- _Work request_: Consider the entries given below. Count the lines that include "Charvanenks" and give only the count.

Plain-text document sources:
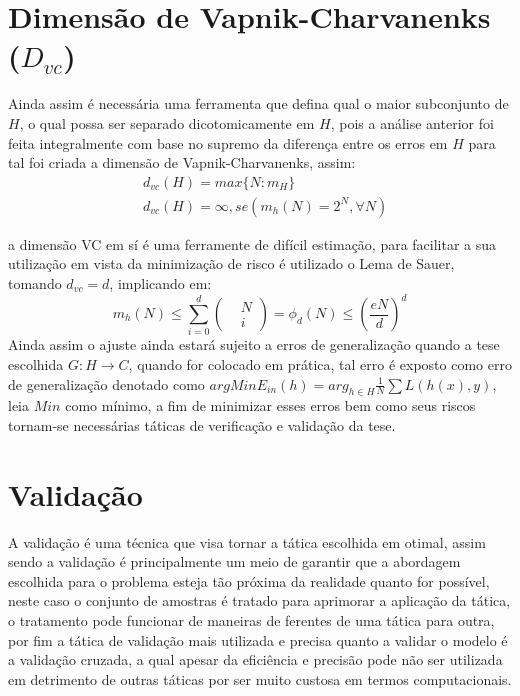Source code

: \documentclass[pfc]{imetex}
\begin{document}
    \section{Dimensão de Vapnik-Charvanenks ($D_{vc}$)}

    Ainda assim é necessária uma ferramenta que defina qual o maior subconjunto de $H$, o qual possa ser separado dicotomicamente em $H$, pois a análise anterior foi feita integralmente com base no supremo da diferença entre os erros em $H$ para tal foi criada a dimensão de Vapnik-Charvanenks, assim:
    \begin{equation}
        \begin{split}
            & d_{vc}(H) = max\{N:m_H\} \\
            & d_{vc}(H) = \infty, se (m_h(N)=2^N, \forall N)
        \end{split}
    \end{equation}

    a dimensão VC em sí é uma ferramente de difícil estimação, para facilitar a sua utilização em vista da minimização de risco  é utilizado o Lema de Sauer, tomando $d_{vc}=d$, implicando em:
    \begin{equation}
        m_h(N) \leq \sum_{i=0}^d {\left(\begin{split} & N \\ & i\end{split}\right)} = \phi_d(N) \leq \left( \frac{eN}{d} \right)^d
    \end{equation}
    Ainda assim o ajuste ainda estará sujeito a erros de generalização quando a tese escolhida $G: H \rightarrow C$, quando for colocado em prática, tal erro é exposto como erro de generalização denotado como $arg Min E_{in}(h) = arg_{h \in H} \frac{1}{N}\sum L(h(x),y) $, leia $Min$ como mínimo, a fim de minimizar esses erros bem como seus riscos tornam-se necessárias táticas de verificação e validação da tese.

    \section{Validação}

    A validação é uma técnica que visa tornar a tática escolhida em otimal, assim sendo a validação é principalmente um meio de garantir que a abordagem escolhida para o problema esteja tão próxima da realidade quanto for possível, neste caso o conjunto de amostras é tratado para aprimorar a aplicação da tática, o tratamento pode funcionar de maneiras de ferentes de uma tática para outra, por fim a tática de validação mais utilizada e precisa quanto a validar o modelo é a validação cruzada, a qual apesar da eficiência e precisão pode não ser utilizada em detrimento de outras táticas por ser muito custosa em termos computacionais.
\end{document}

- _Response to the exercise_: 2